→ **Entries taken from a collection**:
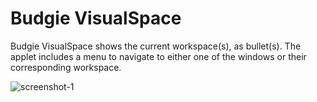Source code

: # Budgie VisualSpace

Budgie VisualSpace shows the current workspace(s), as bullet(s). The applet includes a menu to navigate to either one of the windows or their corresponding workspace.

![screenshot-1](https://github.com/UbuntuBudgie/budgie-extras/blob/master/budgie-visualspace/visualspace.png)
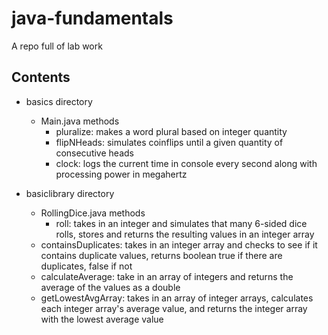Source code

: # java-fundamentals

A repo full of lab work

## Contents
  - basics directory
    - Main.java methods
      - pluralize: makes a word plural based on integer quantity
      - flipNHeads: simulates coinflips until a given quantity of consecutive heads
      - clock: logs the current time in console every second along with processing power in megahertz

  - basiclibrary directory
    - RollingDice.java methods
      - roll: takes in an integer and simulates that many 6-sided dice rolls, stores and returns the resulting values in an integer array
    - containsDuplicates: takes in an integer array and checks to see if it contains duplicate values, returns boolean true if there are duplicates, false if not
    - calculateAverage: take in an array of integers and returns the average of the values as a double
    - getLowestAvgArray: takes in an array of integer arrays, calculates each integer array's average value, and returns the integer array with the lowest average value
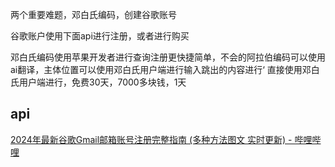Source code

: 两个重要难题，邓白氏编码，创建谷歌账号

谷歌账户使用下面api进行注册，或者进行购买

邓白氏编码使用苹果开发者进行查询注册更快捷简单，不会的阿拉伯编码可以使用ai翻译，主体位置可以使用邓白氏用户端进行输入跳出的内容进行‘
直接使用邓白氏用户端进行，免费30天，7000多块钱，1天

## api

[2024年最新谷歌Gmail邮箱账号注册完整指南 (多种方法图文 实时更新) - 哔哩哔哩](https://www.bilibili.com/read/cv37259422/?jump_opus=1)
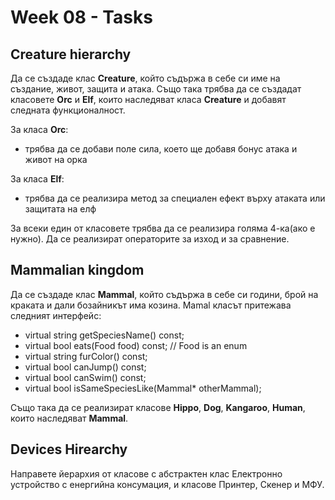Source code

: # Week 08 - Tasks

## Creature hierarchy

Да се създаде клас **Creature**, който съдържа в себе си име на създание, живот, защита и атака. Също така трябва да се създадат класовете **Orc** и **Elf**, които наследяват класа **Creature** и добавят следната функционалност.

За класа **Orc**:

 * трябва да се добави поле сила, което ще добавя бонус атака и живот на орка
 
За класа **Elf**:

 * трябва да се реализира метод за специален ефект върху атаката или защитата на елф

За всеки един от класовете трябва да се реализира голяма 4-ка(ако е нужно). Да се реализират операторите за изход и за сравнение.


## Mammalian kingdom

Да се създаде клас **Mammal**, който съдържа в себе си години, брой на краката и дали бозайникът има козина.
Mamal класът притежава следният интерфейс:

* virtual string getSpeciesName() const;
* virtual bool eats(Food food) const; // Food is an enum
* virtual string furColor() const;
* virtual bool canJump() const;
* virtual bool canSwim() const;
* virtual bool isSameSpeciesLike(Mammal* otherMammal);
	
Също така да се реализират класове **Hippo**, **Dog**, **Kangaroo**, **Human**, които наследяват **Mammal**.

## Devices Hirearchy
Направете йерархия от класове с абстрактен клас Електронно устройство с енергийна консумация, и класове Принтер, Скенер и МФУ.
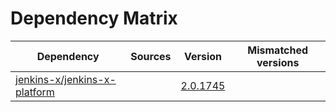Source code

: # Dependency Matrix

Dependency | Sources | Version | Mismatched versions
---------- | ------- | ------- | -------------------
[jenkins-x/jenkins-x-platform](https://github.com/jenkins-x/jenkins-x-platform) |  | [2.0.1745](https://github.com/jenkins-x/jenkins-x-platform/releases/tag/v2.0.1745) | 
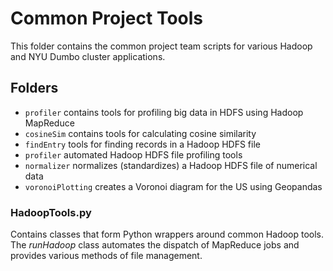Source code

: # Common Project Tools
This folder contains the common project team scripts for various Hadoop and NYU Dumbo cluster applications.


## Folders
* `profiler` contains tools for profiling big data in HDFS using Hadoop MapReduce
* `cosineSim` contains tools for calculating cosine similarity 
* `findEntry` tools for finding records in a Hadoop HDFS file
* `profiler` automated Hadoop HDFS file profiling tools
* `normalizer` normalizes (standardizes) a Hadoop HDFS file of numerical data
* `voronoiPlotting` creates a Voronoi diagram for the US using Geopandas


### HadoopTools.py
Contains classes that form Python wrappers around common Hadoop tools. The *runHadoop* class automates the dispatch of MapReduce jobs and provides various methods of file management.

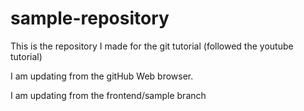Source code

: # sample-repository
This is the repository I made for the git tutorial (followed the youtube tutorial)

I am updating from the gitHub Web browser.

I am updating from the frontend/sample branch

---

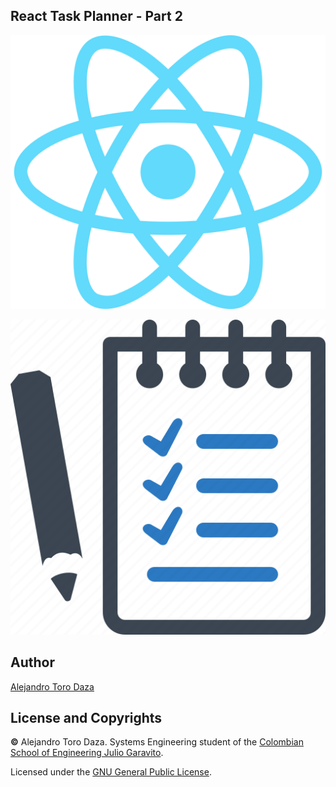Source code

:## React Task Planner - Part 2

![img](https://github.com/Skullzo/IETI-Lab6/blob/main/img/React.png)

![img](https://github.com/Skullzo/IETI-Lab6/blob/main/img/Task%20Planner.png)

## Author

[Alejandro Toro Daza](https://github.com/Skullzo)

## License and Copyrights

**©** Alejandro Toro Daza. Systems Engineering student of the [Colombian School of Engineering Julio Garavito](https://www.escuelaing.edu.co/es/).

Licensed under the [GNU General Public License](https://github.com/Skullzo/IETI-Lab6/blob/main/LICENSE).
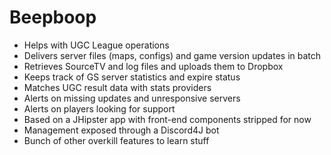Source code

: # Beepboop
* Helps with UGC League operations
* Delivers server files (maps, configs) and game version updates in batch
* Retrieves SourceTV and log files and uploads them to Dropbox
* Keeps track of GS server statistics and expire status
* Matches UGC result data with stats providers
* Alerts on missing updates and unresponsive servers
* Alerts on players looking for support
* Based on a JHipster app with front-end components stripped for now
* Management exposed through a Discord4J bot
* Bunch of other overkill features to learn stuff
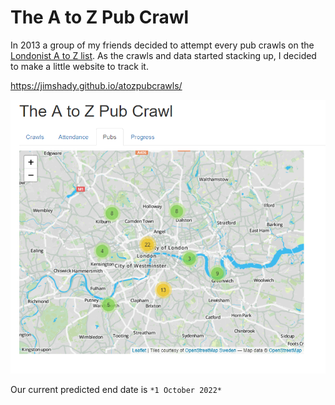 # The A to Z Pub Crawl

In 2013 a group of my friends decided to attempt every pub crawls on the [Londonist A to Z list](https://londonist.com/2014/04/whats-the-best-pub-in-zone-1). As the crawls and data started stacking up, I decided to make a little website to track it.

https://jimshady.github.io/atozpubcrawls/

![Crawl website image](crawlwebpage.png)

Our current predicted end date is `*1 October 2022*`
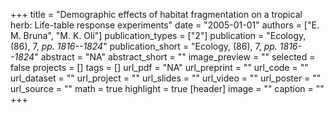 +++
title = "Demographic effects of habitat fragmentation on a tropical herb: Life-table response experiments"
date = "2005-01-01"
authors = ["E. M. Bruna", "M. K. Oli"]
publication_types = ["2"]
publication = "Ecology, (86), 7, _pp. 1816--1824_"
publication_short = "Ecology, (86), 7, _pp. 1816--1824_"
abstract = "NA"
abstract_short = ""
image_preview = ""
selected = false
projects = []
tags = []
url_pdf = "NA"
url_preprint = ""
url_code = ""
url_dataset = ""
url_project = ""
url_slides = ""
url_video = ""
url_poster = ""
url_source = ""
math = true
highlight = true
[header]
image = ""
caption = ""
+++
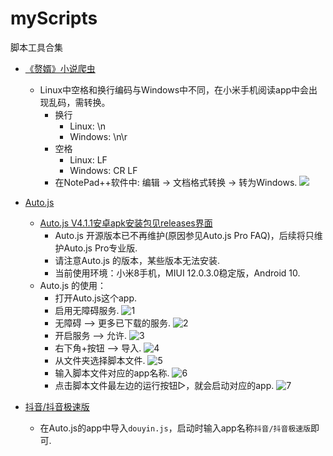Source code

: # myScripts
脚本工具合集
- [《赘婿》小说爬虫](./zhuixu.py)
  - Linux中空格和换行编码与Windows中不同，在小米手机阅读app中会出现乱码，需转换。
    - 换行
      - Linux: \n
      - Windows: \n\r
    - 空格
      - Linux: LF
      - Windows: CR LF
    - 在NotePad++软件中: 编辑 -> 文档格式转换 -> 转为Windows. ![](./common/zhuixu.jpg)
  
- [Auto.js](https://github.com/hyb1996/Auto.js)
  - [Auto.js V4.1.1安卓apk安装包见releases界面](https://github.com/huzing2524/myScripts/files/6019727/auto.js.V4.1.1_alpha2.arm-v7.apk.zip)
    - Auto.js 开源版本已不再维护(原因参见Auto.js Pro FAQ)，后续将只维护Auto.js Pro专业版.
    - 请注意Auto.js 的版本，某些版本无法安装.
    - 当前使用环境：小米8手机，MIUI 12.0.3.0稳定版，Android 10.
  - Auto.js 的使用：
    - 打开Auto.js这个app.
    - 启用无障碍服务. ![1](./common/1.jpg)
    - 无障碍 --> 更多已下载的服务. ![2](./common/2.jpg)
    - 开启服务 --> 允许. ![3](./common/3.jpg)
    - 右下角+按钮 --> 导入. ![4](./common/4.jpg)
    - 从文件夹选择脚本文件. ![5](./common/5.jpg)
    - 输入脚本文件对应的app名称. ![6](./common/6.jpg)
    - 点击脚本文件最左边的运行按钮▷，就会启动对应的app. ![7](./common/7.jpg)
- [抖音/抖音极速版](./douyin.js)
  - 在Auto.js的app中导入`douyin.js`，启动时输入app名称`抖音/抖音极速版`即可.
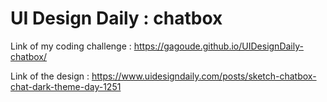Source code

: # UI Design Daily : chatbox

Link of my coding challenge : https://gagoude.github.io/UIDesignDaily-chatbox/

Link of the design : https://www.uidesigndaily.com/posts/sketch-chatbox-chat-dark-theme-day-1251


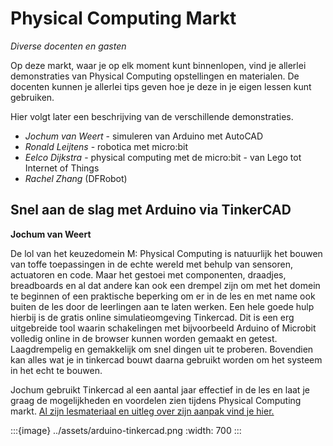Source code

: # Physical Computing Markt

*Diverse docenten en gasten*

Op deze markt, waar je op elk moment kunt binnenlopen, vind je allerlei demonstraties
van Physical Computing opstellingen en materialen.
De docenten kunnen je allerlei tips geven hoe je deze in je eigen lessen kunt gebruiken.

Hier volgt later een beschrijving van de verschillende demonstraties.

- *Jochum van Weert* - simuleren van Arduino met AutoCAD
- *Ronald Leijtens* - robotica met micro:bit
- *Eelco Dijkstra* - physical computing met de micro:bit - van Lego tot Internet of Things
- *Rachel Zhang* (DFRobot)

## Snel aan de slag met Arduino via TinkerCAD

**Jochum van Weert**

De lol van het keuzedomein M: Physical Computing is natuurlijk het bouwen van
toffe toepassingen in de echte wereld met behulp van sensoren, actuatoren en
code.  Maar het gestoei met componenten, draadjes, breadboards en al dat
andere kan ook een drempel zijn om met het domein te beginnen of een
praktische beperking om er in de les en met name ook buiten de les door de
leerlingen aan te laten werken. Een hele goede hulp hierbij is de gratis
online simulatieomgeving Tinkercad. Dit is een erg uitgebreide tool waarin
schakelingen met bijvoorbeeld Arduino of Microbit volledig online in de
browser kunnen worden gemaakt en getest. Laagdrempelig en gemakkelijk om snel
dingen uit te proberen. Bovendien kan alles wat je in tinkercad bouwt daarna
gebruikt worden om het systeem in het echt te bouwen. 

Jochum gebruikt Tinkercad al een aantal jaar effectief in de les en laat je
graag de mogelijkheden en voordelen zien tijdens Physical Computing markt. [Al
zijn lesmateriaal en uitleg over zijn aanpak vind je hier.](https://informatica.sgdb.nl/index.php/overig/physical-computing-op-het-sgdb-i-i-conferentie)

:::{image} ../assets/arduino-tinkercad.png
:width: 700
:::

---

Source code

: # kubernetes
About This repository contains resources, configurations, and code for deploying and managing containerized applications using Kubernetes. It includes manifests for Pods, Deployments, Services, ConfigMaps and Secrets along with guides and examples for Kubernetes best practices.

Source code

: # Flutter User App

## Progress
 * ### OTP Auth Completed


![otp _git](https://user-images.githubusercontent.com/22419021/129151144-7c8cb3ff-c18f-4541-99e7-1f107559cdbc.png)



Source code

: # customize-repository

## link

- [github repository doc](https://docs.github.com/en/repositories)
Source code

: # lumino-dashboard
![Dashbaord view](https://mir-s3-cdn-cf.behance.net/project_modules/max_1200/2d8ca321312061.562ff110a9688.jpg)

→ **WHAT THE TASK ASKS**: Note every line of the records that holds the word "docenten", and copy it.

→ **WRITTEN SOLUTION**:
*Diverse docenten en gasten*
De docenten kunnen je allerlei tips geven hoe je deze in je eigen lessen kunt gebruiken.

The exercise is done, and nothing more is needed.